Well intentioned though it certainly is, the Idaho law may be the kind of precedent lawmakers should think twice about. The problem is that fund raisers for many other worthy causes would dearly love to receive similar tax-return-checkoff privileges, which would involve little overhead for themselves and be relatively painless to contributors, many of whom may figure that as long as they're already paying so much in taxes, a few extra dollars for charity won't hurt. Oregon already has adopted a checkoff on its state income-tax form that citizens can use to contribute up to $5 to the State Department of Fish and Wildlife for non-game wildlife habitat protection. There has been a push in Congress to put checkoff boxes on federal tax returns to benefit the National Endowment for the Arts. In Idaho the legislature defeated amendments to Mitchell's bill benefiting the USOC that would have granted the same privileges to both the Special Olympics and public television.
As a fund-raising approach, use of tax-form checkoffs has the advantage of being voluntary. But David Keating, director of legislative policy for the National Taxpayers Union, warns, "Where would you draw the line once this gets under way? There are many good and qualified charities. But how much can you clutter up the tax form? It will just unravel into one big mess." Keating concludes: "If Idaho legislators want to raise funds for the Olympic Committee, there are other ways, such as speeches and banquets and fund raisers.
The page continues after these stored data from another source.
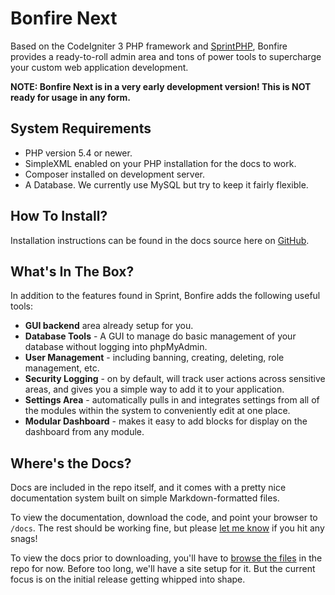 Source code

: # Bonfire Next

Based on the CodeIgniter 3 PHP framework and [SprintPHP][1], Bonfire provides a ready-to-roll admin area and tons of power tools to supercharge your custom web application development.

**NOTE: Bonfire Next is in a very early development version! This is NOT ready for usage in any form.**

## System Requirements

- PHP version 5.4 or newer.
- SimpleXML enabled on your PHP installation for the docs to work.
- Composer installed on development server.
- A Database. We currently use MySQL but try to keep it fairly flexible.

## How To Install?

Installation instructions can be found in the docs source here on [GitHub][2].

## What's In The Box?

In addition to the features found in Sprint, Bonfire adds the following useful tools:

* **GUI backend** area already setup for you.
* **Database Tools** - A GUI to manage do basic management of your database without logging into phpMyAdmin.
* **User Management** - including banning, creating, deleting, role management, etc. 
* **Security Logging** - on by default, will track user actions across sensitive areas, and gives you a simple way to add it to your application.
* **Settings Area** - automatically pulls in and integrates settings from all of the modules within the system to conveniently edit at one place.
* **Modular Dashboard** - makes it easy to add blocks for display on the dashboard from any module.


## Where's the Docs?
Docs are included in the repo itself, and it comes with a pretty nice documentation system built on simple Markdown-formatted files. 

To view the documentation, download the code, and point your browser to `/docs`. The rest should be working fine, but please [let me know][3] if you hit any snags! 

To view the docs prior to downloading, you'll have to [browse the files][4] in the repo for now. Before too long, we'll have a site setup for it. But the current focus is on the initial release getting whipped into shape. 

[1]:	http://sprintphp.com
[2]:	https://github.com/ci-bonfire/Sprint/blob/develop/myth/_docs_src/installation.md
[3]:	https://github.com/ci-bonfire/Sprint/issues
[4]:	https://github.com/ci-bonfire/Bonfire-Next/tree/develop/bonfire/_docs_src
You can get the people involved without giving the USOC a line on the tax form."
THEY SAID IT
•Harry Caray, Chicago White Sox broadcaster, making an on-air reference to the city's mayor, who recently took an apartment in a crime-ridden housing project to bolster residents' morale: "If the Cubs lose two more games, Jane Byrne will move into Wrigley Field."
•Walter Payton, explaining why he won't watch Monday Night Football: "It makes as much sense as a secretary going home and spending her nights typing."
•Tim Foley, retired Miami Dolphin defensive back, asked which memories he cherishes most from his NFL career: "Waking up from all of my operations."
•Alvan Adams, Phoenix Suns' 6'9" center, asked if he considered himself too small to be playing that position in the NBA: "I'm as tall as I can be."